- [TASK OBJECTIVE] Report only how many lines of the entries below contain the string "úteis".

- [THE DATA]
┄┄┄┄┄┄┄┄┄┄

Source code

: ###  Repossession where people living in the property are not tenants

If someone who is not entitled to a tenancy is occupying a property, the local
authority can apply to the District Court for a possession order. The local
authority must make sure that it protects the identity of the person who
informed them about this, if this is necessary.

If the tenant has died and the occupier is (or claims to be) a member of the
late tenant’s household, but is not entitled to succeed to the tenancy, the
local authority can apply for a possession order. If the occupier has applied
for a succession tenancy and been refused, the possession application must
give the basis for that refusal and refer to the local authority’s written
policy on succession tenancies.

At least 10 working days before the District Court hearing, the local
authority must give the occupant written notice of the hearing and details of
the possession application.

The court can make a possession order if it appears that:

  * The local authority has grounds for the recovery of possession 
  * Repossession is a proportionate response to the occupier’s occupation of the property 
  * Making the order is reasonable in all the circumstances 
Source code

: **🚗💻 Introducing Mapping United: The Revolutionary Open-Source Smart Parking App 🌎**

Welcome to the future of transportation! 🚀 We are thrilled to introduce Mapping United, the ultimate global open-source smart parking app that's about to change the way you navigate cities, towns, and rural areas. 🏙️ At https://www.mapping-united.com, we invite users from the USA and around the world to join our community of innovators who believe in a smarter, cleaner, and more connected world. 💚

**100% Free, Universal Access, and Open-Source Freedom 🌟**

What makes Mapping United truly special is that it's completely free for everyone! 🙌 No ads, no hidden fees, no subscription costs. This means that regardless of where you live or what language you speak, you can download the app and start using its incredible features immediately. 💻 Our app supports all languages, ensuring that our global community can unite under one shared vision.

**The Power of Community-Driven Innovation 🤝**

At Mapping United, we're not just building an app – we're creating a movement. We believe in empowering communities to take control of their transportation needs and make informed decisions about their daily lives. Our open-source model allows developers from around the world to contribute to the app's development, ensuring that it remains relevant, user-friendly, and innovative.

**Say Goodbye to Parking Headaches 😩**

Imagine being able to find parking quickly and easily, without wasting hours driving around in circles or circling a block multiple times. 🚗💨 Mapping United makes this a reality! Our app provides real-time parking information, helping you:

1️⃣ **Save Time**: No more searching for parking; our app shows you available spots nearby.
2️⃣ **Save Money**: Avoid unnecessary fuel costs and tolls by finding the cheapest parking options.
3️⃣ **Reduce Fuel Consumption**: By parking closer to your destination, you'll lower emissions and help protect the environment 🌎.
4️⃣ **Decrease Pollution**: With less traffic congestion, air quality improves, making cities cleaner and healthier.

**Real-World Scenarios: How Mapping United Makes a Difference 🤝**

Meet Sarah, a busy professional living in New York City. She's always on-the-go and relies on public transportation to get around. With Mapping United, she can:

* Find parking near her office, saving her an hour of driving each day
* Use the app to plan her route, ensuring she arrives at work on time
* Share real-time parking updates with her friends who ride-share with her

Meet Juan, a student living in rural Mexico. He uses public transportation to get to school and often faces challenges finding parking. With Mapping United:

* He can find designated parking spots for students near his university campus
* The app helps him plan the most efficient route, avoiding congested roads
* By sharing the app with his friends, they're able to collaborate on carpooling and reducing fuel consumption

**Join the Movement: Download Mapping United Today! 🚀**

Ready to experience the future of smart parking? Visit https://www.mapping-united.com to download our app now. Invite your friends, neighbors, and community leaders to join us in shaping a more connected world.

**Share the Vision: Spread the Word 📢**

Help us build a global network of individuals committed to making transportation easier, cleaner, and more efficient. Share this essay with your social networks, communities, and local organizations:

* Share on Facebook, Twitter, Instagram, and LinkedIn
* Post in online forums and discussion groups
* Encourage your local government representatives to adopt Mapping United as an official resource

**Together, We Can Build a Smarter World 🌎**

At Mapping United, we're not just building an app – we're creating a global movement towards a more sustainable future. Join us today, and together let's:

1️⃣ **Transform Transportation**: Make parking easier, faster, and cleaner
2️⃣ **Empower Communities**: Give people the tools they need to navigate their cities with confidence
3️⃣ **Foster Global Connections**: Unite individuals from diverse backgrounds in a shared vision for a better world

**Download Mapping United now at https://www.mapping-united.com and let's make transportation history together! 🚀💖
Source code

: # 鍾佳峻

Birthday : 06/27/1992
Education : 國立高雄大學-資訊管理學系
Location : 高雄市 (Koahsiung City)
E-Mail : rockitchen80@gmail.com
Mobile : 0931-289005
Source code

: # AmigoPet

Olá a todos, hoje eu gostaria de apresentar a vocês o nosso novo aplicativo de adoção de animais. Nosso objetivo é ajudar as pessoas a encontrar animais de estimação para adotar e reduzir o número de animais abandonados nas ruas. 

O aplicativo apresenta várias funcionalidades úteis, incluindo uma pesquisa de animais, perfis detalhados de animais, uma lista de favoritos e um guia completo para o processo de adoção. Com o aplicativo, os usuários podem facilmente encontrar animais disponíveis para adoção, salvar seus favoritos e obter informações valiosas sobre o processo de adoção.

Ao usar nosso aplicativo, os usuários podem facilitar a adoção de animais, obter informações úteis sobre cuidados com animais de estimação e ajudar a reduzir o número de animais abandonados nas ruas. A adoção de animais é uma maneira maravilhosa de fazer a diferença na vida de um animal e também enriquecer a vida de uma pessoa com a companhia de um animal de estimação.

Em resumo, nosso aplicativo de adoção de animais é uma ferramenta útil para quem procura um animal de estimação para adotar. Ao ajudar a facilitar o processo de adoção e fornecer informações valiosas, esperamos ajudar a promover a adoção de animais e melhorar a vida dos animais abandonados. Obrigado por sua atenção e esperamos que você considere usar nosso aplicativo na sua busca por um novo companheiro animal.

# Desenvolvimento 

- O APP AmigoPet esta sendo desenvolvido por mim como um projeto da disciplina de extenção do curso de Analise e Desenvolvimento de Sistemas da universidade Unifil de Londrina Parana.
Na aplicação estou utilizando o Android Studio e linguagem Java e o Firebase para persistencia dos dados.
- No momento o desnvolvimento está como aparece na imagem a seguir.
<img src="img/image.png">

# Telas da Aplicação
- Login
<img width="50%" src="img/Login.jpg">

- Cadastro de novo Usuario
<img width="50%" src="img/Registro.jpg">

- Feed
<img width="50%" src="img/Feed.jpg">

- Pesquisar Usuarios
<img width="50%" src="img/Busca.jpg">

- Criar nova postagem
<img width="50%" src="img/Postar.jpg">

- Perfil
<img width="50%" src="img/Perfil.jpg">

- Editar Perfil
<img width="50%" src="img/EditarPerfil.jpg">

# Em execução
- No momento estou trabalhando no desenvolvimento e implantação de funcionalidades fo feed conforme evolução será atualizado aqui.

┄┄┄┄┄┄┄┄┄┄

- [ANSWER AREA] 2